Walsh will reveal Aer Lingus plans in autumn
The €1.36bn sale of Aer Lingus to IAG is all but complete, with just over 62pc of shares in the Irish airline having been pledged to the takeover deal.
That just leaves IAG needing Ryanair, which owns 29.8pc of Aer Lingus, to formally hand over its stake in its smaller rival for the deal to be finalised.
Ryanair has indicated that it won't be formally accepting the takeover deal until the middle of August. The airline, headed by Michael O'Leary, missed a Thursday deadline that had been imposed by IAG for acceptances to be received.
That forced IAG, headed by Willie Walsh, to extend its offer deadline one final time, to August 18 at 1pm.

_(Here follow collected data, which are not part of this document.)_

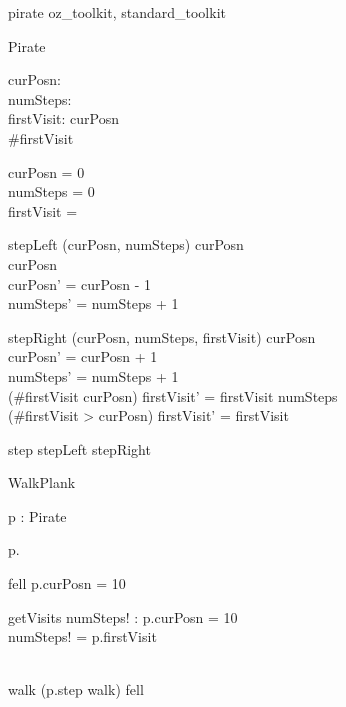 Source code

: \documentclass{article}
\begin{document}
\begin{zsection}
  \SECTION pirate \parents oz\_toolkit, standard\_toolkit
\end{zsection}

\begin{class}{Pirate}
\also
	\begin{state}
		curPosn: \nat \\
		numSteps: \nat \\
		firstVisit: \seq \nat
	\where
		curPosn  \\
		\#firstVisit 
	\end{state} \classbreak
	\begin{init}
		curPosn = 0 \\
		numSteps = 0 \\
		firstVisit = \langle \rangle
	\end{init} \classbreak
	\begin{op}{stepLeft}
		\Delta (curPosn, numSteps)
	\where	
	        curPosn  \\
		curPosn \neq 10 \\
		curPosn' = curPosn - 1 \\
		numSteps' = numSteps + 1 \\
	\end{op} \classbreak
	\begin{op}{stepRight}
		\Delta (curPosn, numSteps, firstVisit)
	\where
	        curPosn  \\
        	curPosn' = curPosn + 1 \\
	        numSteps' = numSteps + 1 \\
		(\#firstVisit \leq curPosn) \implies firstVisit' = firstVisit \cat
			\langle numSteps \rangle \\
		(\#firstVisit > curPosn) \implies firstVisit' = firstVisit
	\end{op} \classbreak
	step \sdef stepLeft \gch stepRight
	\end{class}

\begin{class}{WalkPlank}
\also
        \begin{state}
                p : Pirate
        \end{state} \classbreak
	\begin{init}
		p.\Init
	\end{init}\classbreak
	\begin{op}{fell}
        \where
		p.curPosn = 10
	\end{op} \classbreak
	\begin{op}{getVisits}
		numSteps! : \seq \nat
	\where
		p.curPosn = 10\\
		numSteps! = p.firstVisit
	\end{op} \classbreak
	\\
        walk \sdef (p.step \semi walk) \gch fell
\end{class}
\end{document}
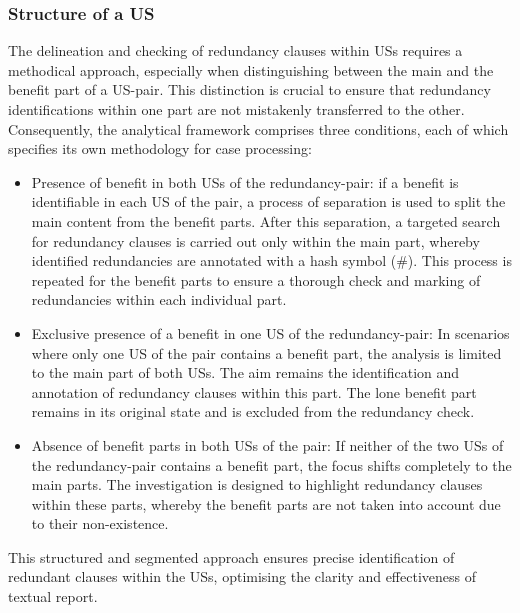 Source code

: \subsubsection*{Structure of a US}
The delineation and checking of redundancy clauses within USs requires a methodical approach, especially when distinguishing between the main and the benefit part of a US-pair. This distinction is crucial to ensure that redundancy identifications within one part are not mistakenly transferred to the other. Consequently, the analytical framework comprises three conditions, each of which specifies its own methodology for case processing:
\begin{itemize}
	\item Presence of benefit in both USs of the redundancy-pair: if a benefit is identifiable in each US of the pair, a process of separation is used to split the main content from the benefit parts. After this separation, a targeted search for redundancy clauses is carried out only within the main part, whereby identified redundancies are annotated with a hash symbol (\#). This process is repeated for the benefit parts to ensure a thorough check and marking of redundancies within each individual part.
	
	\item Exclusive presence of a benefit in one US of the redundancy-pair: In scenarios where only one US of the pair contains a benefit part, the analysis is limited to the main part of both USs. The aim remains the identification and annotation of redundancy clauses within this part. The lone benefit part remains in its original state and is excluded from the redundancy check.
	
	\item Absence of benefit parts in both USs of the pair: If neither of the two USs of the redundancy-pair contains a benefit part, the focus shifts completely to the main parts. The investigation is designed to highlight redundancy clauses within these parts, whereby the benefit parts are not taken into account due to their non-existence.
	
\end{itemize}
This structured and segmented approach ensures precise identification of redundant clauses within the USs, optimising the clarity and effectiveness of textual report.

Mr Walsh also intends to update investors in November on IAG's detailed plans for Aer Lingus. IAG, which owns British Airways as well as Spanish airlines Iberia and Vueling, released very strong second-quarter results yesterday, beating forecasts.
Operating profits in the period jumped 40pc to €530m, ahead of the market expectation of €494m. The increase was helped by cost-cutting measures.
IAG left its full-year forecast unchanged, and expects to make in excess of a €2.2bn profit in the 12-month period. It made €1.4bn last year.
The airline group also confirmed the extension of its offer for Aer Lingus to August 18, and said declared the bid unconditional as to acceptances.
"There will be no further extension of the offer unless the offer has become wholly unconditional at that time and date," it said.
IAG is buying Aer Lingus to take a bigger slice of transatlantic traffic between Europe and North America, particularly the United States.
IAG's revenue in the second quarter rose 11.2pc to €5.6bn.
In the second quarter, British Airways made a profit of €453m compared to €332m in the second quarter of 2014. Iberia made a €51m profit, compared to €16m in the second quarter of last year, while Vueling made a €24m profit versus €30m a year earlier, as capacity rose almost 14pc.
"At constant currency, revenue was down 1.2pc, with passenger unit revenue down 6.6pc," noted Mr Walsh. "Non-fuel unit costs were down 6.9pc while fuel unit costs were down 12pc." Mr Walsh said he'll continue to target cost reductions.
"We continue to take cost out of the business, with both employee and supplier unit costs down at constant currency, and improvements in productivity levels," he said.
Aer Lingus is also planning bigger than anticipated cost cuts once the IAG deal is complete. Eighteen months ago, Aer Lingus set a target to achieve annualised savings of €40m by the end of 2016.
"Our ambition is to beat the €40m target independent of an IAG transaction, because we deem it to be necessary," said Mr Kavanagh.
"We're confident we can exceed that €40m. But obviously the opportunity that IAG brings allows us to have far more ambitious targets from a cost reduction perspective."